The Manual is a kind of abstract of Epictetus's ethical principles, which, with many additional illustrations and with more expansion, are also explained in the Discourses. Both books were so popular that by their means Arrian first came into conspicuous notice, and ultimately attained the highest eminence and rank. The Manual was to antiquity what the Imitatio of Thomas à Kempis was to later times, and what Woodhead's Whole Duty of Man or Wilberforce's Practical View of Christianity have been to large sections of modern Englishmen. It was a clear, succinct, and practical statement of common daily duties, and the principles upon which they rest. Expressed in a manner entirely simple and unornate, its popularity was wholly due to the moral elevation of the thoughts which it expressed. Epictetus did not aim at style; his one aim was to excite his hearers to virtue, and Arrian tells us that in this endeavour he created a deep impression by his manner and voice. It is interesting to know that the Manual was widely accepted among Christians no less than among Pagans, and that, so late as the fifth century, paraphrases were written of it for Christian use. No systematic treatise of morals so simply beautiful was ever composed, and to this day the best Christian may study it, not with interest only, but with real advantage. It is like the voice of the Sybil, which, uttering things simple, and unperfumed, and unadorned, by God's grace reacheth through innumerable years. We proceed to give a short sketch of its contents.

Epictetus began by laying down the broad comprehensive statement that there are some things which are in our power, and depend upon ourselves; other things which are beyond our power, and wholly independent of us. The things which are in our power are our opinions, our aims, our desires, our aversions--in a word, our actions. The things beyond our power are bodily accidents, possessions, fame, rank, and whatever lies beyond the sphere of our actions. To the former of these classes of things our whole attention must be confined. In that region we may be noble, unperturbed, and free; in the other we shall be dependent, frustrated, querulous, miserable. Both classes cannot be successfully attended to; they are antagonistic, antipathetic; we cannot serve God and Mammon.

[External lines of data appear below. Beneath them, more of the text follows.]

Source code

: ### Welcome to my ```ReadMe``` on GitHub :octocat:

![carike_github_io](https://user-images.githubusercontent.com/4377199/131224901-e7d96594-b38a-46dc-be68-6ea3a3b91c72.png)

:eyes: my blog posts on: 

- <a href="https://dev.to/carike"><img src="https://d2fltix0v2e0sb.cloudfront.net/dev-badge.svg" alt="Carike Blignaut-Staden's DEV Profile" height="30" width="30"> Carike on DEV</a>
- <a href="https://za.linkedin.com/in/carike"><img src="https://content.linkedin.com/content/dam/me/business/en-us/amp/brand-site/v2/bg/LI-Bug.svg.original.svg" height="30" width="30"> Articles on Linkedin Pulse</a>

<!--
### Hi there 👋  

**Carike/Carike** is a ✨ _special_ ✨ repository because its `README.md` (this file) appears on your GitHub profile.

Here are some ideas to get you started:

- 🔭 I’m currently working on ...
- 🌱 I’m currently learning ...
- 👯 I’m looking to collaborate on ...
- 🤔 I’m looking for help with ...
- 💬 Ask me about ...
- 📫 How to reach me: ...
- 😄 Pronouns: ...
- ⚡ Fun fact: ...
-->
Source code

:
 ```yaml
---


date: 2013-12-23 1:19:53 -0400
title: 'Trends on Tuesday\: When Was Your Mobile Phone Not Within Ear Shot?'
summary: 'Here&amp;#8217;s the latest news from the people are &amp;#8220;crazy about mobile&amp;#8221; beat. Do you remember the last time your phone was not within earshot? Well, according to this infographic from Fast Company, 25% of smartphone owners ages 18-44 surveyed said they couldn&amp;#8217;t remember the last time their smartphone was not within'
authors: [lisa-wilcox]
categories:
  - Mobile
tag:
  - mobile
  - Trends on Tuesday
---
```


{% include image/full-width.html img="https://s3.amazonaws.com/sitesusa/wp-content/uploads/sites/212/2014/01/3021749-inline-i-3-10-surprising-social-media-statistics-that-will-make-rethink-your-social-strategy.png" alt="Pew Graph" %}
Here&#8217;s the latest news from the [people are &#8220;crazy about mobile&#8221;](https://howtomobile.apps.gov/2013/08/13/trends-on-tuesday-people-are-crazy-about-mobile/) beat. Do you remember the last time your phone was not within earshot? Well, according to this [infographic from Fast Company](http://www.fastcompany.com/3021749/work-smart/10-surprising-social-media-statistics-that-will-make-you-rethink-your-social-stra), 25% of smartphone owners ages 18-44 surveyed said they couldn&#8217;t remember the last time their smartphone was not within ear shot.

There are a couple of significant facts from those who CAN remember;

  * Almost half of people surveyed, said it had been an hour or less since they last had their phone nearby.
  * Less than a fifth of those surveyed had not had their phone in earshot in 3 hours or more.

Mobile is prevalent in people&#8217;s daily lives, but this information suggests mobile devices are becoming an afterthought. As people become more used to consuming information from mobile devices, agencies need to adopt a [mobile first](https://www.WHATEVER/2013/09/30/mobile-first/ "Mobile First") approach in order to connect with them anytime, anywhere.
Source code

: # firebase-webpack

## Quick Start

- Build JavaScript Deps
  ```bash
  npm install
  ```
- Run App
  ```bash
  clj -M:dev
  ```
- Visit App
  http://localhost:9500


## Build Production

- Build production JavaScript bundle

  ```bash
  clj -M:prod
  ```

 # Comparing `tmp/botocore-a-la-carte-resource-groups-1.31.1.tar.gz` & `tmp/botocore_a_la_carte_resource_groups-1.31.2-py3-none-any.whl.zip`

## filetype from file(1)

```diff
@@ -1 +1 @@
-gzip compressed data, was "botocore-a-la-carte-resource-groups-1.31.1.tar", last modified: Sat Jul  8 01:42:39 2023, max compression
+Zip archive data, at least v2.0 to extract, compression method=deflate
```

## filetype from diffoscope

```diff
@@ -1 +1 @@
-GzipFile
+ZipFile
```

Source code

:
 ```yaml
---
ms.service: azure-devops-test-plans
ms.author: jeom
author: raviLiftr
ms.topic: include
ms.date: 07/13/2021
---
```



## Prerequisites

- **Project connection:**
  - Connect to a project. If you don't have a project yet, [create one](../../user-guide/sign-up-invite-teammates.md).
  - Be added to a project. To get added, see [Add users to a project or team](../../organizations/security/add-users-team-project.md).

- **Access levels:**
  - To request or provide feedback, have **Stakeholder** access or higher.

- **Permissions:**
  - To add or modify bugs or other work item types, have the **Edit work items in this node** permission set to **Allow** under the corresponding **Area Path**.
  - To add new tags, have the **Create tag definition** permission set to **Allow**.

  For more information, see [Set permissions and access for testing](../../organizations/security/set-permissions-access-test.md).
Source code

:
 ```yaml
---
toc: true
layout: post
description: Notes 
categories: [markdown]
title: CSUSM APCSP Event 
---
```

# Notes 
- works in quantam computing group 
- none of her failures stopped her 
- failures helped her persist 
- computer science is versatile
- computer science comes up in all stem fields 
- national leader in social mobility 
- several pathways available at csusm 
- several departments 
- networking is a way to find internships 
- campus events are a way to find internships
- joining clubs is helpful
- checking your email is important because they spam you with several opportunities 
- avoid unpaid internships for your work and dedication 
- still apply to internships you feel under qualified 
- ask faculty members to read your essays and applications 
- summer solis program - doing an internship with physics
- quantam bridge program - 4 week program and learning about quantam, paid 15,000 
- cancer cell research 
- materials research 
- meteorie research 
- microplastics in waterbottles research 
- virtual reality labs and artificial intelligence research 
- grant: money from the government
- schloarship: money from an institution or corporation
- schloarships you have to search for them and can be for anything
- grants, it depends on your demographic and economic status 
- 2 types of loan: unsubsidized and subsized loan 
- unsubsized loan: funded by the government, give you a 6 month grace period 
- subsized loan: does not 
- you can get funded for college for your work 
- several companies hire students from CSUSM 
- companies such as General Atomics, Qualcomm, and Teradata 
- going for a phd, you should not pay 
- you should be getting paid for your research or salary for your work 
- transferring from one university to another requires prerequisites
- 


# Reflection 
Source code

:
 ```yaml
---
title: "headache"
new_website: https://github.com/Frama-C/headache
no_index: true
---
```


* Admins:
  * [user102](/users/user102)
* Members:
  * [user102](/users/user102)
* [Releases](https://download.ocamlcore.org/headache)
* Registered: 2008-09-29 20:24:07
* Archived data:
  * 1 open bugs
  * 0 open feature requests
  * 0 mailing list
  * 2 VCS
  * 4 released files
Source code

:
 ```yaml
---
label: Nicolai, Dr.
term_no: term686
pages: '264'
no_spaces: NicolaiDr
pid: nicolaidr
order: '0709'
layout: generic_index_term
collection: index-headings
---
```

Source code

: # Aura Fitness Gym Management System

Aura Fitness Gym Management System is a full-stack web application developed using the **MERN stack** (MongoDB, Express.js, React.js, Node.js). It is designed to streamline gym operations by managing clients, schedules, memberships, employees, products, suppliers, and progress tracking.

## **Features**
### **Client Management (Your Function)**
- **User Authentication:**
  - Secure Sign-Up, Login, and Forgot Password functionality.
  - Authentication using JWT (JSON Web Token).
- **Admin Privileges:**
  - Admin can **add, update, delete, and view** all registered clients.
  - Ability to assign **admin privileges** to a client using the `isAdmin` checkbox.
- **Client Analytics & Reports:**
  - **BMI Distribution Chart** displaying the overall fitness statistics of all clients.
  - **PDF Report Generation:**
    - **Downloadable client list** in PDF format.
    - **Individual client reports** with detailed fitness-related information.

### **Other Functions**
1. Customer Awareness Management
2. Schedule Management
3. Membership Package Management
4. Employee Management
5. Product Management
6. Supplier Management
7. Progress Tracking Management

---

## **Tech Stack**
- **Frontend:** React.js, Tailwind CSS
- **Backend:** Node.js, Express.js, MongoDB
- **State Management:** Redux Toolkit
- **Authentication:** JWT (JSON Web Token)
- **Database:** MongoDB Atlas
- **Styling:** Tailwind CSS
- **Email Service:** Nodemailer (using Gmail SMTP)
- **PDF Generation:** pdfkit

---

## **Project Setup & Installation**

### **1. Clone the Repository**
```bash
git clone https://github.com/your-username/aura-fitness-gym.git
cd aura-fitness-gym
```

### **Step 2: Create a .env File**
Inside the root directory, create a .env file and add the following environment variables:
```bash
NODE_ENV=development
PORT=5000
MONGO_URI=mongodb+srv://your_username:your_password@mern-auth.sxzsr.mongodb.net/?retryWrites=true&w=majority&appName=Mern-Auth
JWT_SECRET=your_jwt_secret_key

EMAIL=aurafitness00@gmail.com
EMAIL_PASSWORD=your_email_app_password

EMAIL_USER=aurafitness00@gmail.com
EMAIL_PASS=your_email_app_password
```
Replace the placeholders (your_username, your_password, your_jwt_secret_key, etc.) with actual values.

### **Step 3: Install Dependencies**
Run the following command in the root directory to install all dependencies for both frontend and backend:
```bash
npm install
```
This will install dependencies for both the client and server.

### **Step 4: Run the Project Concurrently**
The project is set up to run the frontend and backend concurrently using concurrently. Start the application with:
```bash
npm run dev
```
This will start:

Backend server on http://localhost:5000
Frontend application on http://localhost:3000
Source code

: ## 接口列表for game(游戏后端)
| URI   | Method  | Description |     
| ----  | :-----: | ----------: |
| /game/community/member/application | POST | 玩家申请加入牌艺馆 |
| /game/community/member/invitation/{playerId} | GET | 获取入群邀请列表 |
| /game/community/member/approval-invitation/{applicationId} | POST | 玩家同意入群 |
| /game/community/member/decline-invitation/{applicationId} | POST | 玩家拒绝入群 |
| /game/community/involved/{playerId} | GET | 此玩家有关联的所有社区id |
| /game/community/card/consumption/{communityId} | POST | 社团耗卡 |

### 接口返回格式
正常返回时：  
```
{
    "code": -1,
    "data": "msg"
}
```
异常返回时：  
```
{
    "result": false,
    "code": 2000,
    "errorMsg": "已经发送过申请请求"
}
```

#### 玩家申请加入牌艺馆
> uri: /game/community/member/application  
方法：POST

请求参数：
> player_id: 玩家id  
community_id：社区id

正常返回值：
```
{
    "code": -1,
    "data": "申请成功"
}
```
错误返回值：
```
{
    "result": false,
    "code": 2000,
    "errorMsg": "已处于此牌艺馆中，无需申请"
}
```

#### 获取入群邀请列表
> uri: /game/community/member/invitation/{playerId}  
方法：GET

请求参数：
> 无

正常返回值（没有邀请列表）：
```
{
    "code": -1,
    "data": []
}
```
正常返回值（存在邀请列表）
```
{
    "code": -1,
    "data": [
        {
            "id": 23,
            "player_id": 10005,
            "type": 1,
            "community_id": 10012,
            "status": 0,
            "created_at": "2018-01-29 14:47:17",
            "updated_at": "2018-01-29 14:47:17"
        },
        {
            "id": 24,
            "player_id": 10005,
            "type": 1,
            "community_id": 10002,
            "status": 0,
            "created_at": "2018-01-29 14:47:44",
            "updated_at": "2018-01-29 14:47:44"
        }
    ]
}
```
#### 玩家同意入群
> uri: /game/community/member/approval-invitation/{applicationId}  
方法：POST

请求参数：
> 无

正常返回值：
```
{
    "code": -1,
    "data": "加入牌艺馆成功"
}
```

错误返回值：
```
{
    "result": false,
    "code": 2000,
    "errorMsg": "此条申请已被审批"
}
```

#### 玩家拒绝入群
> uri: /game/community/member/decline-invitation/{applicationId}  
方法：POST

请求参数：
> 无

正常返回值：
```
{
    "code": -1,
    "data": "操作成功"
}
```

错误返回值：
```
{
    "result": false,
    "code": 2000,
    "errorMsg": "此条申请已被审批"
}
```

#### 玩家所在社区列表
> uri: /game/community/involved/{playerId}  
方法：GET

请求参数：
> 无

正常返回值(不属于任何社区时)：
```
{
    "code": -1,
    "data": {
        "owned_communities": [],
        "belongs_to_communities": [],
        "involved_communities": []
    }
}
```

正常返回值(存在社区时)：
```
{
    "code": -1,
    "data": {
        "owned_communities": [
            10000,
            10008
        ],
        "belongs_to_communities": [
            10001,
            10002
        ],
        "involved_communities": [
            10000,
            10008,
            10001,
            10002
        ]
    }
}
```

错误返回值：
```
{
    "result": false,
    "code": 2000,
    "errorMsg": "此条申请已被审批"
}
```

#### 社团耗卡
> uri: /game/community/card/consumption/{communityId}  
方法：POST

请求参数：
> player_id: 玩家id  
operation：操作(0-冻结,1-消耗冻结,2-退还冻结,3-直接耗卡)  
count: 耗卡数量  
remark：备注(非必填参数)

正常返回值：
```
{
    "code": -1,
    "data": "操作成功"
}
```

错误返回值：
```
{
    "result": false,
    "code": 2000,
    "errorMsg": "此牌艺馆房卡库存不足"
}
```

Now, if we take a right view of all these things which in no way depend on ourselves we shall regard them as mere semblances--as shadows which are to be distinguished from the true substance. We shall not look upon them as fit subjects for aversion or desire. Sin and cruelty, and falsehood we may hate, because we can avoid them if we will; but we must look upon sickness, and poverty, and death as things which are not fit subjects for our avoidance, because they lie wholly beyond our control.

This, then,--endurance of the inevitable, avoidance of the evil--is the keynote of the Epictetean philosophy. It has been summed up in the three words, [Greek: Anechou kai apechou], "sustine et abstine," "Bear and forbear,"--bear whatever God assigns to you, abstain from that which He forbids.

The earlier part of the Manual is devoted to practical advice which may enable men to endure nobly. For instance, "If there be anything," says Epictetus, "which you highly value or tenderly love, estimate at the same time its true nature. Is it some possession? remember that it may be destroyed. Is it wife or child? remember that they may die." "Death," says an epitaph in Chester Cathedral--

"Death, the great monitor, comes oft to prove,
'Tis dust we dote on, when 'tis man we love."